(What the task asks): Find the lines below in which the string "carries" occurs. Copy each one.
Provided records below:
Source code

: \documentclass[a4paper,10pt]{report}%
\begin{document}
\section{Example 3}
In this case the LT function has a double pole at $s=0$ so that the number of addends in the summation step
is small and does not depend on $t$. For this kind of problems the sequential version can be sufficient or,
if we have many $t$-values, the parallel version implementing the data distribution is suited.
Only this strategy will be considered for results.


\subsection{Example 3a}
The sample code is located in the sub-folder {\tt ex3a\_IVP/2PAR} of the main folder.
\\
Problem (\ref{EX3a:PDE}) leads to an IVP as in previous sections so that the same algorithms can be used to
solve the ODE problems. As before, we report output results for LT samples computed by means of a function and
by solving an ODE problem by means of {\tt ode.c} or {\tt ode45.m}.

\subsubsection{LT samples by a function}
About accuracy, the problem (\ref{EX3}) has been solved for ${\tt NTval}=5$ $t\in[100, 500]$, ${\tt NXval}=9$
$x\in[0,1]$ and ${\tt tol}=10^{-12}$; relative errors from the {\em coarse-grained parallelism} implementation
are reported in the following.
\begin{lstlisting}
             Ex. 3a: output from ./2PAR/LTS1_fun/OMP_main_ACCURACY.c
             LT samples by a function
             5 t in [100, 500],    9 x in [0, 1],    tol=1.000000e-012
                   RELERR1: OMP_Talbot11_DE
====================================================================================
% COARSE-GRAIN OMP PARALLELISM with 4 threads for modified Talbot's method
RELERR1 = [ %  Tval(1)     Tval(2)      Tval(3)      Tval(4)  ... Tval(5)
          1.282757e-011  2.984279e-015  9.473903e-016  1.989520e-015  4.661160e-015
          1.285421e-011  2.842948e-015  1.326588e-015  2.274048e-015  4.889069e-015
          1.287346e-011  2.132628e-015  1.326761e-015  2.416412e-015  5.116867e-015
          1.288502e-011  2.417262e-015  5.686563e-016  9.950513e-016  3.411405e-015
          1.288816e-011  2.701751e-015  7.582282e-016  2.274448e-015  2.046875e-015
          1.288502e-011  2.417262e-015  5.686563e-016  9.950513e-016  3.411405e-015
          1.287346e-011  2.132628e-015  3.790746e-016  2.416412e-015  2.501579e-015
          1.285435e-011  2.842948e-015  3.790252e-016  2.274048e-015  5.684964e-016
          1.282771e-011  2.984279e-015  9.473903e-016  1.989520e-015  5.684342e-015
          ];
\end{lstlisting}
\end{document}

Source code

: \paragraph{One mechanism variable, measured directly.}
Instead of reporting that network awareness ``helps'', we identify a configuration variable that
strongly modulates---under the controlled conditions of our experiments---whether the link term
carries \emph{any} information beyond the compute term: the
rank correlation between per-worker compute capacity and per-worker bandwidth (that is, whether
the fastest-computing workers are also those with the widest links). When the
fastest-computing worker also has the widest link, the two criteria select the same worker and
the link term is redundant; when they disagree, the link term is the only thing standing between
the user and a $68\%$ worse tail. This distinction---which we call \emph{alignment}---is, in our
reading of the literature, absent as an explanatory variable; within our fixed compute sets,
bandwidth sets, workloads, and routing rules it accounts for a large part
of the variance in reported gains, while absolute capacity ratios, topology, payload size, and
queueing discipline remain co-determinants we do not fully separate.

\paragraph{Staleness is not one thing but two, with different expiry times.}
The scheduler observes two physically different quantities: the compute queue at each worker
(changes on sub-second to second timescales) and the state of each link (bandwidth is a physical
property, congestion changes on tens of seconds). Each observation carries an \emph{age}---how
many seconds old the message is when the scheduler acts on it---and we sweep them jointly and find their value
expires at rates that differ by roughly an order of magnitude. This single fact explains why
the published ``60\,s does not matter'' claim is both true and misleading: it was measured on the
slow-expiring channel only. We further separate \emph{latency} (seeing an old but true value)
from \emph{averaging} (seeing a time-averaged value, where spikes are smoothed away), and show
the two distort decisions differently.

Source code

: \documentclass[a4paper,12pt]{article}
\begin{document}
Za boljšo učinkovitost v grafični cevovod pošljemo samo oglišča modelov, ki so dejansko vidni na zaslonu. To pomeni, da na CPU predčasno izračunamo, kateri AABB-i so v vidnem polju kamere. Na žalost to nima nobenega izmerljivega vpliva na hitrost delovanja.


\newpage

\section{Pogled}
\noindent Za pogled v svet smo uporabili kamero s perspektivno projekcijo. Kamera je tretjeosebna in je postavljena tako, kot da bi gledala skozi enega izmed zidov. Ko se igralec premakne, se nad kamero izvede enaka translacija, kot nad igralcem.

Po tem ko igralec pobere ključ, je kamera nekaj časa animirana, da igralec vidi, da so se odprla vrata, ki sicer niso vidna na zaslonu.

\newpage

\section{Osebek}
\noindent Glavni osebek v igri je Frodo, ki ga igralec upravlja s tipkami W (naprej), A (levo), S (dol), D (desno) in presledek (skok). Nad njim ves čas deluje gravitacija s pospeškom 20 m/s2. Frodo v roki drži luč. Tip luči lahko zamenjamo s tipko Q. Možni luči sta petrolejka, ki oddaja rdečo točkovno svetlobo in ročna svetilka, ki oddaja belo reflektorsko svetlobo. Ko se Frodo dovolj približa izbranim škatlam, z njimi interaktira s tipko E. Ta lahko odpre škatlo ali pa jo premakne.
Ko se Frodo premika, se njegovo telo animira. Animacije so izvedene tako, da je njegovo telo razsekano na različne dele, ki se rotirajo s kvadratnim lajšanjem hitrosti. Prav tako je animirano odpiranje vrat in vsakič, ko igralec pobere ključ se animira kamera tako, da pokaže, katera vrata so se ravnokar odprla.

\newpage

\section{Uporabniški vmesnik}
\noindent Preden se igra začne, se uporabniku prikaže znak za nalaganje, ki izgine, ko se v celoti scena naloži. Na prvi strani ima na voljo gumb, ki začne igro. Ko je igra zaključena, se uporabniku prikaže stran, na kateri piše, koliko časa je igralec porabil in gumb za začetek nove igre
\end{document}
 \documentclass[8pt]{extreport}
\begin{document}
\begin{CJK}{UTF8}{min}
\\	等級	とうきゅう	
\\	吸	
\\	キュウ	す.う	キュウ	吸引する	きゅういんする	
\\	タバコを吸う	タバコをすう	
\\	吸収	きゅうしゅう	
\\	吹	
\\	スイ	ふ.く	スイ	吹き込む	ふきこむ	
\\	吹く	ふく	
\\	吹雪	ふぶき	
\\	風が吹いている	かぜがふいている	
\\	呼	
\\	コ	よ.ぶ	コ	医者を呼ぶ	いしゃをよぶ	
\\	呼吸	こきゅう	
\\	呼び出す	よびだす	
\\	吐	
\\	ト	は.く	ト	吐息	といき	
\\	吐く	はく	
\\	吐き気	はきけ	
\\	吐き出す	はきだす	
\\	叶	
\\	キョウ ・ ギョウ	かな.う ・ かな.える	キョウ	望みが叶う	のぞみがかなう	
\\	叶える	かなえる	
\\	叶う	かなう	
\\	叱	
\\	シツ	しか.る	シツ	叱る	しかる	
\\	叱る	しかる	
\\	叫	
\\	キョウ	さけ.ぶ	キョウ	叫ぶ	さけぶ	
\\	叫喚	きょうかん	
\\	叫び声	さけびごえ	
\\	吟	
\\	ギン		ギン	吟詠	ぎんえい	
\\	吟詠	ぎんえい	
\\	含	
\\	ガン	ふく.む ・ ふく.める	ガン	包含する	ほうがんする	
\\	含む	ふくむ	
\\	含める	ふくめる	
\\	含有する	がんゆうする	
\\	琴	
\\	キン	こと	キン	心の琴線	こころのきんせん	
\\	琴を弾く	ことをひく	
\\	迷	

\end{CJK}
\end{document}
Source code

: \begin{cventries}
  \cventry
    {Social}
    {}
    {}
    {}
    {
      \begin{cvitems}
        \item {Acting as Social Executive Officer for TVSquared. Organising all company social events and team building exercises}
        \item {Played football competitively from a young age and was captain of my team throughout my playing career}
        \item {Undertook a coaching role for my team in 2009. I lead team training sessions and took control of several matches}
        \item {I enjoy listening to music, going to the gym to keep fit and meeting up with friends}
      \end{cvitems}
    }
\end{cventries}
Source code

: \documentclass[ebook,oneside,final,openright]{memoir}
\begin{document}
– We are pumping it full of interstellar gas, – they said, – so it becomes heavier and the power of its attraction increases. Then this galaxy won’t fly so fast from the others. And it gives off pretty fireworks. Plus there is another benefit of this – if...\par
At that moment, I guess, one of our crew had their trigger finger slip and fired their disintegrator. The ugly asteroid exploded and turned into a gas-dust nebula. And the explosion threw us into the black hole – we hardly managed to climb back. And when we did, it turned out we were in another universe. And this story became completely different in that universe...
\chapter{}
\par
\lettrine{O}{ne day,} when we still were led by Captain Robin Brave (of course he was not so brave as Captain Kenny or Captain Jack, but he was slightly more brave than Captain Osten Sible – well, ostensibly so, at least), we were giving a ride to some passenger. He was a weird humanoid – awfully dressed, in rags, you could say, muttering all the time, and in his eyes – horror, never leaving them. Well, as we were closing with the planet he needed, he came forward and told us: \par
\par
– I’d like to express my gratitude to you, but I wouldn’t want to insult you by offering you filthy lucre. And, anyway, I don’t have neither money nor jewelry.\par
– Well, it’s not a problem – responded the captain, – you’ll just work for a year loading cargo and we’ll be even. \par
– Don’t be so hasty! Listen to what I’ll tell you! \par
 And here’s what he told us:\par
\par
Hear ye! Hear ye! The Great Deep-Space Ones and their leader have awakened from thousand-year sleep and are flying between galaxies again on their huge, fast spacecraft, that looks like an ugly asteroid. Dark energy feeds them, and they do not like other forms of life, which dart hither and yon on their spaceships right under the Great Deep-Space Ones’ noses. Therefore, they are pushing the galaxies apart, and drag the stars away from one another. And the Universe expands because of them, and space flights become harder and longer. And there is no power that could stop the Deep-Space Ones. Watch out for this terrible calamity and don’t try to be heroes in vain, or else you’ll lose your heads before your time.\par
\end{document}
End of Provided records.
(Answer to this exercise):
carries \emph{any} information beyond the compute term: the
property, congestion changes on tens of seconds). Each observation carries an \emph{age}---how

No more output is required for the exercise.